Supplied records:
[Start of Attachment]
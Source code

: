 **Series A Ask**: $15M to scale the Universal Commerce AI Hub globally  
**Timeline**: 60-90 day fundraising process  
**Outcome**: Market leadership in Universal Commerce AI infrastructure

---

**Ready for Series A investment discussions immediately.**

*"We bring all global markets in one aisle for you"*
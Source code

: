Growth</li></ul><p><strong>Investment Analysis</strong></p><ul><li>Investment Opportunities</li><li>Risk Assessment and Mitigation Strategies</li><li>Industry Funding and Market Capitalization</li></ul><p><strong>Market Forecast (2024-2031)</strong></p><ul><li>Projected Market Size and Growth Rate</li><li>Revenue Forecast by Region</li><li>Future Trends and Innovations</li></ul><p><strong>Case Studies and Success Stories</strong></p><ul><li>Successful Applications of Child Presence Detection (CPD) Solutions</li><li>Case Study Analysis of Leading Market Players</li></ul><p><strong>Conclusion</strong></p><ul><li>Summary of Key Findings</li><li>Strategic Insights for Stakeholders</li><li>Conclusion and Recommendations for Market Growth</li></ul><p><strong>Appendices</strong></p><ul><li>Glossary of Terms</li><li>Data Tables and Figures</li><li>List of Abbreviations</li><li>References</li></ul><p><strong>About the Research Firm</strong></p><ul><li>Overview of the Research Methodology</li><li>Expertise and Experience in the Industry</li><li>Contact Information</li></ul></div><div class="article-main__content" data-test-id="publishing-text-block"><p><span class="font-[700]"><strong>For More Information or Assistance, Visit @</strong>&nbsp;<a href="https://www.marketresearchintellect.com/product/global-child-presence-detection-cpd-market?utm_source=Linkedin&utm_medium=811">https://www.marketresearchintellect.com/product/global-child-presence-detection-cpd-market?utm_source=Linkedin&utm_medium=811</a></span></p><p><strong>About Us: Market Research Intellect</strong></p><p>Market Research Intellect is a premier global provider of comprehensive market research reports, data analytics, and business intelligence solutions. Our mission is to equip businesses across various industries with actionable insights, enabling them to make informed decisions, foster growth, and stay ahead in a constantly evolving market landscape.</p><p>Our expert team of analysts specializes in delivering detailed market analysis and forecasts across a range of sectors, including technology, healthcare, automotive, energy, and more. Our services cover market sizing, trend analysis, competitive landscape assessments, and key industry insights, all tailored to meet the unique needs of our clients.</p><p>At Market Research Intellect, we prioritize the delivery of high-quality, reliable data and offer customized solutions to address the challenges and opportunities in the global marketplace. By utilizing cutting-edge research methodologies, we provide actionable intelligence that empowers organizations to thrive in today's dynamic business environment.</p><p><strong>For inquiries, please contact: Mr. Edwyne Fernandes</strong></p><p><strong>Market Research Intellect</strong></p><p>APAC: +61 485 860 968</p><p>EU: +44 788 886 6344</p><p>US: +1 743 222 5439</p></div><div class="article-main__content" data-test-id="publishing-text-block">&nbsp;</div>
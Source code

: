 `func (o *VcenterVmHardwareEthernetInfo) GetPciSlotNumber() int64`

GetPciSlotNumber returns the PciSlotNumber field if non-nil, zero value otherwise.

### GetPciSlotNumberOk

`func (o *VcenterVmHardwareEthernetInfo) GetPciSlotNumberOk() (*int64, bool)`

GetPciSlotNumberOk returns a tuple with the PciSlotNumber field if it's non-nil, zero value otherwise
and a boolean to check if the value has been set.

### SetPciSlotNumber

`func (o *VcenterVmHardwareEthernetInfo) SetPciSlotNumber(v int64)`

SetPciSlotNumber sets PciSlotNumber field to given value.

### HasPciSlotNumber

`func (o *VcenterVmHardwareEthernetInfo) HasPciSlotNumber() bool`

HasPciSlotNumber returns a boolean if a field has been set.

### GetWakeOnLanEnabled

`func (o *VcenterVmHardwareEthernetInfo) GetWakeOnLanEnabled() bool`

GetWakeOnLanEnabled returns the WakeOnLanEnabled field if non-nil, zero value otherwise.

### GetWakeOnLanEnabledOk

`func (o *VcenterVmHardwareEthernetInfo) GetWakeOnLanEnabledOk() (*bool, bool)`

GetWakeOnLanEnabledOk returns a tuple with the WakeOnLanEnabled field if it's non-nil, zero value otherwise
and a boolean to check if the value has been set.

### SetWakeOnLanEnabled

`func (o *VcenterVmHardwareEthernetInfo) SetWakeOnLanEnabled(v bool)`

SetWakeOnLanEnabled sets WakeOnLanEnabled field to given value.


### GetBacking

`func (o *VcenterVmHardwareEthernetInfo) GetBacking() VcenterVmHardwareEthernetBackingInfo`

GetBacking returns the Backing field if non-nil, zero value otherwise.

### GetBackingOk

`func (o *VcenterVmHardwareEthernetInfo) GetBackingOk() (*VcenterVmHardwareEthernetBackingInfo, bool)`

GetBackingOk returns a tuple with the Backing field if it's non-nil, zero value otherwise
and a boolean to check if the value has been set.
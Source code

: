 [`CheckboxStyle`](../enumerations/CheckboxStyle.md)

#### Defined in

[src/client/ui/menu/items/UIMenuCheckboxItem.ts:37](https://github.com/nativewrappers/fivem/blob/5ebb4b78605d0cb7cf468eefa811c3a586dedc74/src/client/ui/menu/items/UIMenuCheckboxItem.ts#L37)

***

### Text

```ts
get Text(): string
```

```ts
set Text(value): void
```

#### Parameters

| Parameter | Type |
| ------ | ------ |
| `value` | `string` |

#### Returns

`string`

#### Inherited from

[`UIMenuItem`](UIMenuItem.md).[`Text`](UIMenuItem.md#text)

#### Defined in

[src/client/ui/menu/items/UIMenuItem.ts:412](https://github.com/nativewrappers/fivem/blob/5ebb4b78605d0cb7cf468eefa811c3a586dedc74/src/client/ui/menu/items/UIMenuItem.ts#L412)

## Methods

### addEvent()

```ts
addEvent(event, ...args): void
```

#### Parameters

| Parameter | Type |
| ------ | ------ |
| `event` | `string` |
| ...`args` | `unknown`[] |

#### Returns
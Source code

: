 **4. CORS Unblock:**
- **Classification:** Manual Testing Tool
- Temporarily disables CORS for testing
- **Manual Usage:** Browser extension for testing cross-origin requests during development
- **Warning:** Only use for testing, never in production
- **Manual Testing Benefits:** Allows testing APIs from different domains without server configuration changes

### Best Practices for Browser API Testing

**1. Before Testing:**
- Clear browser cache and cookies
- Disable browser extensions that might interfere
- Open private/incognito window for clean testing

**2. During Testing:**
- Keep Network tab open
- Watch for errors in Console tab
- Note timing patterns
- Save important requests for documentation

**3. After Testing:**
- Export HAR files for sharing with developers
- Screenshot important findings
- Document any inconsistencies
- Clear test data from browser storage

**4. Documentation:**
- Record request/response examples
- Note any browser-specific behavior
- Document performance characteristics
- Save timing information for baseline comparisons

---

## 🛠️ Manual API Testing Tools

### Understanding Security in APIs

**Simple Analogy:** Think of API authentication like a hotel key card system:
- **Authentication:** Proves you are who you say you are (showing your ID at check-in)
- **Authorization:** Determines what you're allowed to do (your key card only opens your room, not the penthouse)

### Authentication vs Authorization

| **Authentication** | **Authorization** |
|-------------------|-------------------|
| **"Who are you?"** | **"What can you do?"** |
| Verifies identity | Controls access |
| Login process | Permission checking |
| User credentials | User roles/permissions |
[End of Attachment]
Task item: How many lines in the entries contain the string "GetWakeOnLanEnabledOk"? Answer with the number only.

Solved problem: 3